GILA NATIONAL FOREST, New Mexico -- New rules expand the territory of the endangered Mexican gray wolf beyond a limited area of New Mexico and Arizona to the Mexican border and Texas state line.

"We have at least fourth generation wolves out there now," said Sherry Barrett, Mexican Wolf Recovery Coordinator for the U.S. Fish & Wildlife Service.

"The wolves are having pups that are growing up and forming their own packs, which are also having pups as well, which is really exciting," said Barrett.

Wolves are territorial and the expanded area is expected to help improve breeding opportunities. It will also provide more space for releasing captive bred wolves that are part of the recovery program.

This time of year the U.S. Fish & Wildlife Service does an annual counts of the endangered species in New Mexico and Arizona to check on the recovery effort. There were at least 83 wolves according to the count last year.

The Gila National Forest in New Mexico is home to a few packs included in the count. From the air a spotter plane used a transmitter to track wolves wearing special collars. A helicopter then moved in and using a tranquilizer dart targeted select wolves for capture.

A team on the ground checked the health of the wolves on the tailgate of a pickup transformed into an exam table.

"His general assessment is good and his vitals are quite good," said Susan Dicks, a veterinarian with the U.S. Fish & Wildlife Service after examine a young male.

The wolf is significant because his mother was bred in captivity but later gave birth to a littler of five puppies in the wild.
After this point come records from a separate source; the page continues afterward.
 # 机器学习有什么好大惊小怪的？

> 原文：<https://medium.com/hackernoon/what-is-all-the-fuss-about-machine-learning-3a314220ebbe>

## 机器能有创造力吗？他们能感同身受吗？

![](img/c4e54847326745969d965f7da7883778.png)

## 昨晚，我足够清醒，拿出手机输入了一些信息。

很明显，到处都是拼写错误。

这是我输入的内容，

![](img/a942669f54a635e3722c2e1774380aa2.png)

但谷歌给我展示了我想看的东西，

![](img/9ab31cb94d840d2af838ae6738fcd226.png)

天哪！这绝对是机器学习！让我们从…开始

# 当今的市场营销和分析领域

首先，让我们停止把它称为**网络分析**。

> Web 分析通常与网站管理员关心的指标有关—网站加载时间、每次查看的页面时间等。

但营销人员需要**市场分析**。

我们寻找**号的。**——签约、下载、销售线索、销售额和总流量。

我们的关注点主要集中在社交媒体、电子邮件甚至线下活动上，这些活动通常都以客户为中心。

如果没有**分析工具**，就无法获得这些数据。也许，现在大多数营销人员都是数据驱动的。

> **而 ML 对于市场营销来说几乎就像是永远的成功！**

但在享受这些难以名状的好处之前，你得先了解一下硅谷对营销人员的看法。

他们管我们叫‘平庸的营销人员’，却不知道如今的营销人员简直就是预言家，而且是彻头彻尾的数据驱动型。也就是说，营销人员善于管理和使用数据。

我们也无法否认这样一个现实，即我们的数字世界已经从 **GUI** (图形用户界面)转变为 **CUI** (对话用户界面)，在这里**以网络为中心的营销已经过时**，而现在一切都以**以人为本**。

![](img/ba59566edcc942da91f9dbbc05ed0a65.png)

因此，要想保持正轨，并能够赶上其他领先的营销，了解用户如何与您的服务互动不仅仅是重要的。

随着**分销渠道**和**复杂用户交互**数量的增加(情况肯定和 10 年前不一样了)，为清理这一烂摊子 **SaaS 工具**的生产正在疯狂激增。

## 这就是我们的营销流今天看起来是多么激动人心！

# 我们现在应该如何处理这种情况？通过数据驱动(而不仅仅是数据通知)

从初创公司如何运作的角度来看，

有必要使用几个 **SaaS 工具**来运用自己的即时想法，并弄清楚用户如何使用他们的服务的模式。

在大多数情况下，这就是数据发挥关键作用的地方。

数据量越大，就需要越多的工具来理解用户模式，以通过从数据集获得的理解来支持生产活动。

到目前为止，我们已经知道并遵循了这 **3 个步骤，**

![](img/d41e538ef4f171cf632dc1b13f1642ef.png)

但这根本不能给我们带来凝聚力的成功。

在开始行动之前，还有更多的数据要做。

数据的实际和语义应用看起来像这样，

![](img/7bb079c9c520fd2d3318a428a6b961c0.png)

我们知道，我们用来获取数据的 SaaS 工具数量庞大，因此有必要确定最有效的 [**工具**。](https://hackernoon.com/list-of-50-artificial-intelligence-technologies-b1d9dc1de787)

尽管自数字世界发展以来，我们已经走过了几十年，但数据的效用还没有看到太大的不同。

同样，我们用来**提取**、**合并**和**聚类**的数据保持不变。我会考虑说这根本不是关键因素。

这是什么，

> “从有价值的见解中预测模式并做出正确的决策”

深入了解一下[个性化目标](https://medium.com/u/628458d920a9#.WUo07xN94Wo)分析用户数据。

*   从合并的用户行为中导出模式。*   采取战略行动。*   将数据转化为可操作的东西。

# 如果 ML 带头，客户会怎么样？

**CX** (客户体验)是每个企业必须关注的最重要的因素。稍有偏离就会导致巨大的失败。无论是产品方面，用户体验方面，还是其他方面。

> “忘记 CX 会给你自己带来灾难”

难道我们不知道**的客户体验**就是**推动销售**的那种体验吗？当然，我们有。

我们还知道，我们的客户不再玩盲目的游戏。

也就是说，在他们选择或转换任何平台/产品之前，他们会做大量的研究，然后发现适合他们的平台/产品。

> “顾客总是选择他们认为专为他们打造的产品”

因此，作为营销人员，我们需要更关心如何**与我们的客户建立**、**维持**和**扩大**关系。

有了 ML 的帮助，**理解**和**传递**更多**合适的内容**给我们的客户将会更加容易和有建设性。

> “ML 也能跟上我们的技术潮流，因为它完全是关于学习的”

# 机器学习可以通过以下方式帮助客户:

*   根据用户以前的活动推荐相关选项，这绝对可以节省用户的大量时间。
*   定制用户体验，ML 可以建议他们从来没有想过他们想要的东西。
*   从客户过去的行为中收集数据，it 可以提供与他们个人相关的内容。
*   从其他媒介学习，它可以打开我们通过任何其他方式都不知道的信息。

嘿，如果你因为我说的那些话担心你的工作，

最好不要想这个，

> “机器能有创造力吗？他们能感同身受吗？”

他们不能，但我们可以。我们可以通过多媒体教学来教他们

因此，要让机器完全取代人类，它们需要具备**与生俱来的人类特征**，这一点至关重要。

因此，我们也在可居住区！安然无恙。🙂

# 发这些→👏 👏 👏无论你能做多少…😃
After she lost her mate, she was returned to captivity.

"We know she couldn't raise them by herself so we brought her back in but before we did we took two of her pups and put them in a den with other parents, another pack so those wild wolves could raise them," said Barrett.

The cross-fostering worked. "Hormones and biology told us this should be the case but there always has to be a first one. This is pretty much our first one so it's exciting, "said Dicks.

Biologists put a radio collar on the 8 month old wolf so they can track his movements. The new rules give Mexican wolves more territory to roam but also allows more killing of wolves if they attack livestock, pets or working dogs.

"What we're trying to do with our new rules is to find that balance between recovering the Mexican wolf in the wild and also finding ways to help offset some of those effects wolves may have on livestock producers," said Barrett.

Mexican Gray wolves were hunted nearly to extinction in the U.S. in the 1970s and in Mexico in the 1980s as part of a predator eradication effort.

The U.S. and Mexico have successfully bred surviving wolves in captivity and a small number were released in 1998 as part of the recovery effort.

"I think maybe some better reasoning should have been used when they were released," said Shirley McKinnon, a cattle owner.

She and her husband raise a small herd on their land near the Gila National Forest. Losing even one cow can be costly.

"They and they've been getting anywhere from $1600 to $3000 for a cow and a calf pair," said McKinnon. "If one gets killed and you have to wait very long on your reimbursement, it's going to be kind of tough, "said McKinnon.

The wolf recovery program has a fund to reimburse ranchers who provide evidence their livestock was killed by a wolf. The Mexican Wolf/Livestock Coexistence Council this fall began "payments for presence" to help offset the cost needed to protect herds from wolves including grazing practices, range riders, and other measures.

The council paid $85,500 to 26 Arizona and New Mexico livestock operators according to the U.S. Fish & Wildlife Service's webpage.

Most ranchers oppose the reintroduction of wolves but realize the endangered species is here to stay.

"They're stuck here along with us," said Tom McKinnon. Asked whether ranchers and wolves can coexist he answered, "I imagine we have to or we're going to go to jail," said McKinnon.

At least 55 wolves have been illegally killed since the recovery program started in 1998 according to the U.S. Fish & Wildlife Service.

Environmental groups say the new rules do not go far enough to protect Mexican Gray Wolves in the wild and object to the cap of 325 wolves.

"The Mexican gray wolf recovery program has been hamstrung from the start, and this new management rule doesn't go nearly far enough to fix the problem," said Michael Robinson of the Center for Biological Diversity.

"Capping the population and keeping them out of the Grand Canyon and northern New Mexico will keep the lobo on the brink of extinction," said Robinson in a statement released on the center's webpage after the rules were finalized.

The young cross fostered wolf examined and collared by biologists was set free a few hours later in the Gila National forest.

Still a little groggy from the tranquilizer he stood staring back at the humans momentarily before taking off. "He went off around the hill there and straight up," said Justin Martens, a biologist with the U.S. Fish & Wildlife Service.

He was released in the forest area where he was captured so he could rejoin his pack.

"He'll probably be with them tonight."